Nasar, il giovane servo di Modest Tchaikovsky, aveva accompagnato Petr Il'ic a Firenze, poiché Aleksej era trattenuto a Mosca dalla tosse secca della moglie. Petr Il'ic non doveva essere scontento del cambio: Nasar era un tipo un po' assonnato, ma bravo, paziente e compiacente da ogni punto di vista. Il buon Modest, bisognava ammetterlo, se ne intendeva di giovani.
«Quel poveraccio ha certo avuto, in tutto questo tempo, una tremenda nostalgia», pensava Petr Il'ic sul suo poggiolo, in quella notte italiana. «E ha certo sofferto per tutti i miei capricci. Ma non s'è fatto accorgere di nulla. È stato ogni giorno della medesima un po' pigra allegrezza, sempre premuroso, sempre ridanciano. Gliene sono grato, di esser stato qui. Senza di lui, non avrei potuto certo terminare il mio lavoro. È stato un lembo di Russia - un lembo di patria, buono e familiare, vicino a me. Ora, voglio portarlo ancora con me a Roma. Speriamo che Roma lo diverta un poco. Probabilmente, vi resteremo alcune settimane; ma forse anche solo alcuni giorni. Perché potrebbe darsi che, a Roma, io non mi trovi affatto bene. Mi attendono, ancora una volta, tanti ricordi, dal sapore amaro. E passato molto tempo da quando sono stato l'ultima volta a Roma, allora mi aveva accompagnato Modest, e intanto, quanto tempo è dileguato e sprofondato nell'abisso - siamo tuttora gli stessi di quel ch'eravamo allora? Ahimè, trovo che siamo tanto mutati, estraniati a noi stessi, divenuti diversi, per la tacita, poderosa potenza del tempo che scivola via. Sì, a Roma penserò giorno e notte a come era la volta precedente. Non riesco dunque a staccarmi da ciò che è passato? Perché mi possiede in tal modo? Non mi riuscirà dunque mai di liberarmene? Non ho forse un oggi? Ma qual è dunque il mio oggi?

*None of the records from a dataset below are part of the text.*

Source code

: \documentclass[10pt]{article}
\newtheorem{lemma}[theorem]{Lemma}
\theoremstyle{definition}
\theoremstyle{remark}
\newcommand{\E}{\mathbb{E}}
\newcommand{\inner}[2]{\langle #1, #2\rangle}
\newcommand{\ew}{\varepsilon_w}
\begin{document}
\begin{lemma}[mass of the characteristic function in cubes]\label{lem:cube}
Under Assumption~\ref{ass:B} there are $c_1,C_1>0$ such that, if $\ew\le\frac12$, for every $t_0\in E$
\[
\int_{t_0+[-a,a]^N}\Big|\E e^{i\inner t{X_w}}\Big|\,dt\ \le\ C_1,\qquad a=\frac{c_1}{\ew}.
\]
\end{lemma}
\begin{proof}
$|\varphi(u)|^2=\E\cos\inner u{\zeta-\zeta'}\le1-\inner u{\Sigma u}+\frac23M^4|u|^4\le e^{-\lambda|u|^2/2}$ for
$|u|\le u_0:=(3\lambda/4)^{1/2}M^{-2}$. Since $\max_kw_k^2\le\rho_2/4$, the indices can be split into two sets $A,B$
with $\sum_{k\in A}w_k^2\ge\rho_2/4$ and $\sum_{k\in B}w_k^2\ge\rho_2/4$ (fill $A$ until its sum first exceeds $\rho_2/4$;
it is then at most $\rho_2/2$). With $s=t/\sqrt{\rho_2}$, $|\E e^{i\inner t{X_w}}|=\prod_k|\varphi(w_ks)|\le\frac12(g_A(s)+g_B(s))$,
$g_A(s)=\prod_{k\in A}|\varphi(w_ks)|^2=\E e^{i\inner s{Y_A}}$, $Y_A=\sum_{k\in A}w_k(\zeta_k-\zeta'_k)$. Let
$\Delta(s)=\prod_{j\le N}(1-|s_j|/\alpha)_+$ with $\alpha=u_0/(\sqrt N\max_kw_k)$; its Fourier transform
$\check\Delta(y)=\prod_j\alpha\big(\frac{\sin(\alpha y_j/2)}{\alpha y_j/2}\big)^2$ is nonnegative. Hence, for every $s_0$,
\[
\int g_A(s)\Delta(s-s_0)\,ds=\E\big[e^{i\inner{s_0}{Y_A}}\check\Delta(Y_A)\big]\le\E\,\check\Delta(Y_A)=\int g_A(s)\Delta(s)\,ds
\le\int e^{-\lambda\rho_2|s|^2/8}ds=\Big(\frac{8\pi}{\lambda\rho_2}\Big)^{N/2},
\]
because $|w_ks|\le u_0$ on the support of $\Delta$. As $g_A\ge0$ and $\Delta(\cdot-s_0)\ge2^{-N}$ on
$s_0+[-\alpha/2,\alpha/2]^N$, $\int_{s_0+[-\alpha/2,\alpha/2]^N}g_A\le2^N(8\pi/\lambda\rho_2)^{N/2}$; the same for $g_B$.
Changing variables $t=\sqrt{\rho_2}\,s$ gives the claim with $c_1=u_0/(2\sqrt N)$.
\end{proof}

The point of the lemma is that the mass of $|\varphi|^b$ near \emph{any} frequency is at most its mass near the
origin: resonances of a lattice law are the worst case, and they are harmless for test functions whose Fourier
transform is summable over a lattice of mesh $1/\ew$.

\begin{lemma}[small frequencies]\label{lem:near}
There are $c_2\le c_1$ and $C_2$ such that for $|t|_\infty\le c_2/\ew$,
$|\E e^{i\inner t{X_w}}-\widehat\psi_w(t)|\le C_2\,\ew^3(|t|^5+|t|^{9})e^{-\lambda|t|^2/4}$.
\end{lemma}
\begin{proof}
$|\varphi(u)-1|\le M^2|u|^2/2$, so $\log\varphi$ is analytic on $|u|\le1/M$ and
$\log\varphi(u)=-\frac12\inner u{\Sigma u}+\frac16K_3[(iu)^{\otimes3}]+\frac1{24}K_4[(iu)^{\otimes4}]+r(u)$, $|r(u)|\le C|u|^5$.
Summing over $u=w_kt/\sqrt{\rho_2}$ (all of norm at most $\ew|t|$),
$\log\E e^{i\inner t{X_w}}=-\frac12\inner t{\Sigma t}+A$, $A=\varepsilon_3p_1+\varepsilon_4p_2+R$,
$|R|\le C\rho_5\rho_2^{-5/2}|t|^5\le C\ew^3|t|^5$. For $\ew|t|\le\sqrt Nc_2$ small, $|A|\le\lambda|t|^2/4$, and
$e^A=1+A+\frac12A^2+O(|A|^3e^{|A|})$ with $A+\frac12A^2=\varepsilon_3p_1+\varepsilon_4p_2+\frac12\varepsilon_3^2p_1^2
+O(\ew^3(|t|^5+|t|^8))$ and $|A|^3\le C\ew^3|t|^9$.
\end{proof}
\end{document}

«Qual è dunque il mio oggi?», riflette assorto Petr Il'ic sul balcone del suo troppo costoso appartamento di un albergo italiano - il suo giovane servo dorme due stanze più in là, russando leggermente nella sua cameretta. «Non sono abbastanza forte per trattenerlo, per goderlo, per amarlo?», medita l'uomo solitario sulle soglie della vecchiaia. …Forse che il mio sentimento viene meno di fronte al presente? Qual è il nome del mio presente?».
Aveva alle spalle un grosso lavoro, la tensione estrema di tutte le proprie energie - il sentimento che tende alla liberazione si era tramutato in effetti d'enorme portata - ora, si sentiva a un tempo sfinito ed eccitato: svuotato e pronto a nuove avventure. Protese il volto esausto a quella notte primaverile, quella notte di marzo d'un paese straniero, col lume delle sue stelle, con i suoi profumi. Ma il cuore fiaccato eppure pronto, chiede: Qual è il nome del mio presente?
Ed ecco avanzare verso di lui, nella notte straniera, un nome: VLADIMIR. Ecco colmarne l'oscurità d'uno splendore e d'un fruscio lungo e gradevole - come uno scampanìo, sulla Firenze addormentata.
Deciditi ancora una volta, oh cuore fiaccato eppure pronto! Deciditi, e stavolta interamente! Ti sei abbastanza allenato soltanto e preparato! Questa volta, ne sarai completamente assorbito! Non ti difendere!
Hai chiesto, ed eccoti la risposta. E venuta con una tale forza da lasciarti quasi tramortito. E venuta come un gran frusciare e lampeggiare, e come un'improwisa fitta dolorosa in pieno petto. Fa tanto male che tu, con un gran gesto selvaggio e angoscioso, premi sul cuore la tua mano pesante. Lasci a un tempo cadere la fronte e un'alterazione si distende sul tuo volto, come se lo sguardo fosse rimasto abbagliato da una luce troppo violenta apparsa nel cielo buio, che tutto ha trasformato col suo spietato chiarore.